▸ EXERCISE PROMPT: Please state how many lines in the records below contain the word "referenced"; the number alone is the answer.
BEGIN
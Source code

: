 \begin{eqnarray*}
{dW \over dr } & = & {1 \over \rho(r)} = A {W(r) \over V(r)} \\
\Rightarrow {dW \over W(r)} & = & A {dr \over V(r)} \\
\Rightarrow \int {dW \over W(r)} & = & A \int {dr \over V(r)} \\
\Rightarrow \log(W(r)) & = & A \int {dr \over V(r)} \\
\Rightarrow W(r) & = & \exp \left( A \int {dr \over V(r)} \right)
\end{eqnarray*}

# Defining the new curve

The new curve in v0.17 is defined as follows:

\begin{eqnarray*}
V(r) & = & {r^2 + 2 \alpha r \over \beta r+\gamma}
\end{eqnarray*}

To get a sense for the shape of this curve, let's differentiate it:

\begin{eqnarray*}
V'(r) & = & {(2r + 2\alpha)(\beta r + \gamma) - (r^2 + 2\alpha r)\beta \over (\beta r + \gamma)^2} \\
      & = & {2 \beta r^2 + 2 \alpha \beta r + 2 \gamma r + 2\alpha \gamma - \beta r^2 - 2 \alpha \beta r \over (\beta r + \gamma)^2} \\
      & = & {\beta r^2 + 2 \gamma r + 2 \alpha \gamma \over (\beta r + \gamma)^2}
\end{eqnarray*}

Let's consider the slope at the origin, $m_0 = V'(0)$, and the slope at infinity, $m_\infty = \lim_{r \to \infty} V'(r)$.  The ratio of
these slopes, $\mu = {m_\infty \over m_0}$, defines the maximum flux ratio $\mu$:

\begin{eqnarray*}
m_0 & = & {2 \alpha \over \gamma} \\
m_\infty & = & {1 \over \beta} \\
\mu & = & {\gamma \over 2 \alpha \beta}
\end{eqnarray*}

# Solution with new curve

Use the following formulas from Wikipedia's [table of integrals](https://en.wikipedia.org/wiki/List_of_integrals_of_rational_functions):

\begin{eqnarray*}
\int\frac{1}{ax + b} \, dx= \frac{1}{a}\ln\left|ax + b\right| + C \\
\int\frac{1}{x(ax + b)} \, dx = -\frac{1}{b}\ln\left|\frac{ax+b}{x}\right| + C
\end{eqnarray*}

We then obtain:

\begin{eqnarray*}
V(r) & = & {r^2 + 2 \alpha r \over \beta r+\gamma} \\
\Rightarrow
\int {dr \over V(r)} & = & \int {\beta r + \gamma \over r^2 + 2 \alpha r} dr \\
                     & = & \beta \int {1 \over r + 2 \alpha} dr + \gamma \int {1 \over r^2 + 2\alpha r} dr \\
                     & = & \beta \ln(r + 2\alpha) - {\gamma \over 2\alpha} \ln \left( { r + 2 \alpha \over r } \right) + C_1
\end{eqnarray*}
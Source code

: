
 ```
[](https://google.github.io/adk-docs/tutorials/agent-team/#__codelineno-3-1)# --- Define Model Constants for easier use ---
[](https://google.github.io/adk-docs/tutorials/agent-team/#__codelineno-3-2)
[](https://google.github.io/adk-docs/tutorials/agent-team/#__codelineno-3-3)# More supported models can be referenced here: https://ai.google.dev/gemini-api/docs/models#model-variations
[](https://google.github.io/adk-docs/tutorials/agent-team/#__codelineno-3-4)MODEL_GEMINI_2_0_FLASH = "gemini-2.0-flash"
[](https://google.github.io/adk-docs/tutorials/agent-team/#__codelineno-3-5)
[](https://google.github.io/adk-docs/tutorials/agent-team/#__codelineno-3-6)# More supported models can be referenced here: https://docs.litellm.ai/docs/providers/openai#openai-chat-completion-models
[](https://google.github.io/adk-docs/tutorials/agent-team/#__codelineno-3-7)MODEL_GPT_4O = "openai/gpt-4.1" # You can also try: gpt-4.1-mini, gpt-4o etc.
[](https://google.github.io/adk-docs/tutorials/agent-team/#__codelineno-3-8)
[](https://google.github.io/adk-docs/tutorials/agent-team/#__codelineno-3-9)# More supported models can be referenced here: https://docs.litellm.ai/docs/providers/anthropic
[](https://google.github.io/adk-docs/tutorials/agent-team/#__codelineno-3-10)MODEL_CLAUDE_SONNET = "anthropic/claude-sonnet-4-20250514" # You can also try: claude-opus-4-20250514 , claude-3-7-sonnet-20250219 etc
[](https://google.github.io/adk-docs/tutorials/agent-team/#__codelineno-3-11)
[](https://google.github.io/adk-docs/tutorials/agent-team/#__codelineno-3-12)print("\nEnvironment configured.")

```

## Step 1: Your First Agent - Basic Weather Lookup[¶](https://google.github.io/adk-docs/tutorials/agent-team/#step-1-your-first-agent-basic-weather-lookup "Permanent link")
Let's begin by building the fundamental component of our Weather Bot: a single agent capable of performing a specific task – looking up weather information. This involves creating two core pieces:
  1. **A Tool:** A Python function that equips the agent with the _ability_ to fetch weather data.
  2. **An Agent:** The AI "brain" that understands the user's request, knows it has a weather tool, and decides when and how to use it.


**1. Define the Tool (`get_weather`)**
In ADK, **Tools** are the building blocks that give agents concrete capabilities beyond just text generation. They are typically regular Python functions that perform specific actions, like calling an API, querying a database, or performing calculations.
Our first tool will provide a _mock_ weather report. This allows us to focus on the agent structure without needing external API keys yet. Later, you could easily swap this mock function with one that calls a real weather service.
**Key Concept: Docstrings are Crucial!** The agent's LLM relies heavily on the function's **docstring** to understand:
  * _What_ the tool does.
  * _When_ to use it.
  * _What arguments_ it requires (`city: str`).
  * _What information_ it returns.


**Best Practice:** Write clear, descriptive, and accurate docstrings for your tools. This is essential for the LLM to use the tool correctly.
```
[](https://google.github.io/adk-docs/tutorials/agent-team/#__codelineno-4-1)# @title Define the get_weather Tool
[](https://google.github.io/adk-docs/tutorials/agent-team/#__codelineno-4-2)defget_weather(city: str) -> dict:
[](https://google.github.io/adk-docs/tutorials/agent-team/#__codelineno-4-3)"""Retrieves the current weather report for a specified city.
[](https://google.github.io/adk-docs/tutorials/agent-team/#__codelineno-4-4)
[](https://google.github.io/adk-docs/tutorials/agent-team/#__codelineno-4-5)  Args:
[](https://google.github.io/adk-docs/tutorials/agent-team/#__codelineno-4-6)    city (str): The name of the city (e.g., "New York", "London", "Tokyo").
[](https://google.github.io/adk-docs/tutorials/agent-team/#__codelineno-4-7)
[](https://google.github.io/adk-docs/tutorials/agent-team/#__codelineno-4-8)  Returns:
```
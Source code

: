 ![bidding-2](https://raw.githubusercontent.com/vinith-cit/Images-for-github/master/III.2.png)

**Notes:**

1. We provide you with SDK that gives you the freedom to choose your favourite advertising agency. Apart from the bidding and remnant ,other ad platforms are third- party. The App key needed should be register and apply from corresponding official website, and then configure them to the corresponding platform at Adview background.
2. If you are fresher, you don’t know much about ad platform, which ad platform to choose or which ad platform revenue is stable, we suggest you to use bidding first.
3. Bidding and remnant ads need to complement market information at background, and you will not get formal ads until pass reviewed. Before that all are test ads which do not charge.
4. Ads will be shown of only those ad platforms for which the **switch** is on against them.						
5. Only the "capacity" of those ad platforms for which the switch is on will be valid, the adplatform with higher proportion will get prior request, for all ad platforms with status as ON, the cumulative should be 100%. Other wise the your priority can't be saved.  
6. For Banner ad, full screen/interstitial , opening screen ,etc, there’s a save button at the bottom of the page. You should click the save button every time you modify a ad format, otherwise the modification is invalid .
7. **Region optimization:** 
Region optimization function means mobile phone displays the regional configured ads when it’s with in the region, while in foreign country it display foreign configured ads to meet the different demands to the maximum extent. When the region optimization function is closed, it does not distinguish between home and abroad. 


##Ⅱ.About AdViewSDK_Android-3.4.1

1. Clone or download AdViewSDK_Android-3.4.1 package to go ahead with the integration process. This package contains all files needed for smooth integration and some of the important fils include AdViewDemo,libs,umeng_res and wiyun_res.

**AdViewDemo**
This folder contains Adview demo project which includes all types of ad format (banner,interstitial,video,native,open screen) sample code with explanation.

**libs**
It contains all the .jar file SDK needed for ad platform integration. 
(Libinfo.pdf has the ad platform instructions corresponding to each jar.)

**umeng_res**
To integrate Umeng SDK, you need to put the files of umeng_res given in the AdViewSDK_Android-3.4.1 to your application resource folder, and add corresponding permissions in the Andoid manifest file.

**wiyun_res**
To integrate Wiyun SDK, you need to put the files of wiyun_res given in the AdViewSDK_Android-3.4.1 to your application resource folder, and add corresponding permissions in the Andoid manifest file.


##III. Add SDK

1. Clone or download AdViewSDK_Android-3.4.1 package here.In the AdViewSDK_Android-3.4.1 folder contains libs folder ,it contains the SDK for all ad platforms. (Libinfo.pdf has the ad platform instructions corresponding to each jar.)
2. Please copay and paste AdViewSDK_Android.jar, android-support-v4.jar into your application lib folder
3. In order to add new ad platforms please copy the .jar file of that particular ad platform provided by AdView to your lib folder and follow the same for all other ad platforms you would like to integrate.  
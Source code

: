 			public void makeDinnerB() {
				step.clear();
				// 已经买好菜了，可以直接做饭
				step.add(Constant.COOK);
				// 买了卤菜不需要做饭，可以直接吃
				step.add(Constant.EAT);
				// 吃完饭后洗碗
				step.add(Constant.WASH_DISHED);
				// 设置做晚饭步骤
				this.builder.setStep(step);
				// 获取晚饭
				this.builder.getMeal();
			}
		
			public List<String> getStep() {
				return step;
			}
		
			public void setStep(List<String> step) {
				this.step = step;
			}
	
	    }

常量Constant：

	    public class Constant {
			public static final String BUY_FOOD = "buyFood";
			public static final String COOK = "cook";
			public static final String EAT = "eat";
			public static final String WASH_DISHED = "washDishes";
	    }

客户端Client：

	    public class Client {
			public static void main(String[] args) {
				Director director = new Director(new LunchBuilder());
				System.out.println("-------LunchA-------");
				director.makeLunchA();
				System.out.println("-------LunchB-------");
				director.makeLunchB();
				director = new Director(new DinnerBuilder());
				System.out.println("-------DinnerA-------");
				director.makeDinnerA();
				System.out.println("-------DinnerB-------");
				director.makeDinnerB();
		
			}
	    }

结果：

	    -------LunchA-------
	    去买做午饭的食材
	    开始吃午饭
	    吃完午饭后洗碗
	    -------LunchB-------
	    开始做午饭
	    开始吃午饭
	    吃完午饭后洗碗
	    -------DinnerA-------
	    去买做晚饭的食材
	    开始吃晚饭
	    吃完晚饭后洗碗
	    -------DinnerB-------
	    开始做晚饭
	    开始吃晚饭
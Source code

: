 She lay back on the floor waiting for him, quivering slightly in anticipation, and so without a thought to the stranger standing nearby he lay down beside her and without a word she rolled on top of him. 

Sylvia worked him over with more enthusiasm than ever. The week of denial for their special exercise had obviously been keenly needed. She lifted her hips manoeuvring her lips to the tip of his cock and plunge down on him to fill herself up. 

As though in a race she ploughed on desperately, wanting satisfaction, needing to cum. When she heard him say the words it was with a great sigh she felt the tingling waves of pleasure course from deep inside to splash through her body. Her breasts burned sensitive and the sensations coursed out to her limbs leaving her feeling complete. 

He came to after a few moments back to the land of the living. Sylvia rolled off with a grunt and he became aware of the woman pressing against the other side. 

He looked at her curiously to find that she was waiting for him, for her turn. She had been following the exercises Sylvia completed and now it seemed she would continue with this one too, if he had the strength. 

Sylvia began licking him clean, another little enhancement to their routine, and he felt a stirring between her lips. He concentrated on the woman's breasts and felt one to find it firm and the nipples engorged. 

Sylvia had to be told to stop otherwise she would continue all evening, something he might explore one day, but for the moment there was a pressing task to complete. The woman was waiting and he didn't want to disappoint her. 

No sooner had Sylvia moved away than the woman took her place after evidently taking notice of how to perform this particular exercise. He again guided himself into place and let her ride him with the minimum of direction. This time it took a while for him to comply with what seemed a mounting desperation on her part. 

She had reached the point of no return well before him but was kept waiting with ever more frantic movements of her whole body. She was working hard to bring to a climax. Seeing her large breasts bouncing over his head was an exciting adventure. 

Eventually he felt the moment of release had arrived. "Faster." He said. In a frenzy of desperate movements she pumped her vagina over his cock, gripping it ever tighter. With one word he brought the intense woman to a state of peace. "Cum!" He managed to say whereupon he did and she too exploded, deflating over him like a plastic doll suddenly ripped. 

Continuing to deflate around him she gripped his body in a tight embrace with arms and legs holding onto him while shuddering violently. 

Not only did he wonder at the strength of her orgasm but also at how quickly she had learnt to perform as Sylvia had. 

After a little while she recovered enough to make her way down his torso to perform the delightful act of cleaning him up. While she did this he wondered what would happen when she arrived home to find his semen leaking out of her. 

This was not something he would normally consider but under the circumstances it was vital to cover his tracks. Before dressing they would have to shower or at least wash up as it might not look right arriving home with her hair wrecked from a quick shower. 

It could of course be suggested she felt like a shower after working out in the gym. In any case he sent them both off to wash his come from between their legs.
END
▸ EXPECTED OUTPUT: 3